Las hormigas no le tienen miedo al exterminio. No lo necesitan. No temen al debacle de su
clan ni a la quiebra. Duermen sin levantarse a espiar por las ventanas
intentando cuidar la propiedad privada que no les pertenece. Desayunan y meriendan
sin angustiarse por la muerte o el alza en la gasolina.

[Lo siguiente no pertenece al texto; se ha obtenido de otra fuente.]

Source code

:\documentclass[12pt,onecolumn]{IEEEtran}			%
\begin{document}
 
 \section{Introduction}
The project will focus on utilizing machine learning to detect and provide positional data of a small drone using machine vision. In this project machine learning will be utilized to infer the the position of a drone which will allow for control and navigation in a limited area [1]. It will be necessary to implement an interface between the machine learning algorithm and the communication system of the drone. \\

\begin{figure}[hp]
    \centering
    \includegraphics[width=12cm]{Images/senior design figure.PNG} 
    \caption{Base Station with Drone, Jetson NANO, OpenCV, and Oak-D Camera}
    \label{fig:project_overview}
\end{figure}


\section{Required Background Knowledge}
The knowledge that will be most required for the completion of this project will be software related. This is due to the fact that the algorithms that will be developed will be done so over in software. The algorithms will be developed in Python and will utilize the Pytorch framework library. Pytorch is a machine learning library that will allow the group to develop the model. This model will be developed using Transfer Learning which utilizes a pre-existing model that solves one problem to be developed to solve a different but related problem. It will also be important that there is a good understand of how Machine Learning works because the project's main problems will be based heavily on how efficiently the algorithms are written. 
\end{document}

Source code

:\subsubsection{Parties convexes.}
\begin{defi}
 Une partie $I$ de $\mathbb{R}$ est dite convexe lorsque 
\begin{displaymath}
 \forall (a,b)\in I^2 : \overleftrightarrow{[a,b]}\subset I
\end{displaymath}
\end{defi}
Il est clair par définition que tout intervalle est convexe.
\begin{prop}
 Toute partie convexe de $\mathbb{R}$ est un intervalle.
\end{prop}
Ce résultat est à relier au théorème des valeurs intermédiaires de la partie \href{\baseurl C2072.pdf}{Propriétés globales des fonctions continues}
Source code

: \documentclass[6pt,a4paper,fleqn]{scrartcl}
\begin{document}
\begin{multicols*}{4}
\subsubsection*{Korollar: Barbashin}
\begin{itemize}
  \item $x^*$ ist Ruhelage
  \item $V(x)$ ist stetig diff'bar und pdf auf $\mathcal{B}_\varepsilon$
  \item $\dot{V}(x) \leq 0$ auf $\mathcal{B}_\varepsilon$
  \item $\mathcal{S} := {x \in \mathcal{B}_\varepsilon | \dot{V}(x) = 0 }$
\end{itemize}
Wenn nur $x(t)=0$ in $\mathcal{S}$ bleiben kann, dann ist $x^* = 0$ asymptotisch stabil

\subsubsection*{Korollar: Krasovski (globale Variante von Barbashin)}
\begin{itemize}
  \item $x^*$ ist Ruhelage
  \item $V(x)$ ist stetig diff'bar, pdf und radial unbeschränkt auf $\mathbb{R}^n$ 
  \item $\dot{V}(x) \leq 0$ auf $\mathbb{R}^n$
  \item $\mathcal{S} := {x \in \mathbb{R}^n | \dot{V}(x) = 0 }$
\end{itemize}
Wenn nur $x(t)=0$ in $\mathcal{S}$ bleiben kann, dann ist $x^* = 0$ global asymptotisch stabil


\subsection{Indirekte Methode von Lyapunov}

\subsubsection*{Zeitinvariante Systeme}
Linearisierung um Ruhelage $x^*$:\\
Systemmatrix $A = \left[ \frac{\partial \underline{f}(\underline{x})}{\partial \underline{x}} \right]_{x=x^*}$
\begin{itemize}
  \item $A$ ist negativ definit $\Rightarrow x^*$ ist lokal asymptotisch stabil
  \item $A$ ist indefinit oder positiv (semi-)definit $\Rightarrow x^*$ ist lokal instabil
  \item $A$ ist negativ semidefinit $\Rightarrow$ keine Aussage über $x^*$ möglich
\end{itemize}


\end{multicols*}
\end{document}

Allí en su universo terrestre, complejo y
amenazado, no existe la bolsa de valores. No pierden grandes sumas imaginarias
de riquezas imaginarias robadas al imaginario de otra hormiga. Porque al fin y
al cabo, las hormigas son hormigas sin planes de exterminar a otras hormigas
distantes con una bomba insecticida que podría, estúpidamente, exterminarlas a
ellas mismas.
Todo esto me provoca envidiarlas recelosamente,
enojadamente, con pasión y determinación. Envidiar su tranquilo recorrer por
las superficies de los gabinetes, su orden desabrochado y el lenguaje táctil y olfativo de sus conversaciones. Es
cierto, me enojo en ocasiones, más que todo porque no entiendo su búsqueda incesante
de pan o migajas de pan, su sincronizada exploración por esas planicies
enchapadas de la cocina.
Pero no importa, lo que importa ahora es que me
hubiese gustado mucho ser una hormiga y estar, tal vez, escribiendo versos
raros, de envidia a otro animal bajo un árbol. Quizás también merodear y
conquistar con piropos improvisados al chocar con otras hormigas cuando sigo
alguna pizca de pan. Qué ironía esta, escribir como hormiga, sentir como
hormiga, multiplicarme y ser aplastada por el dedo de alguien igualito a mí.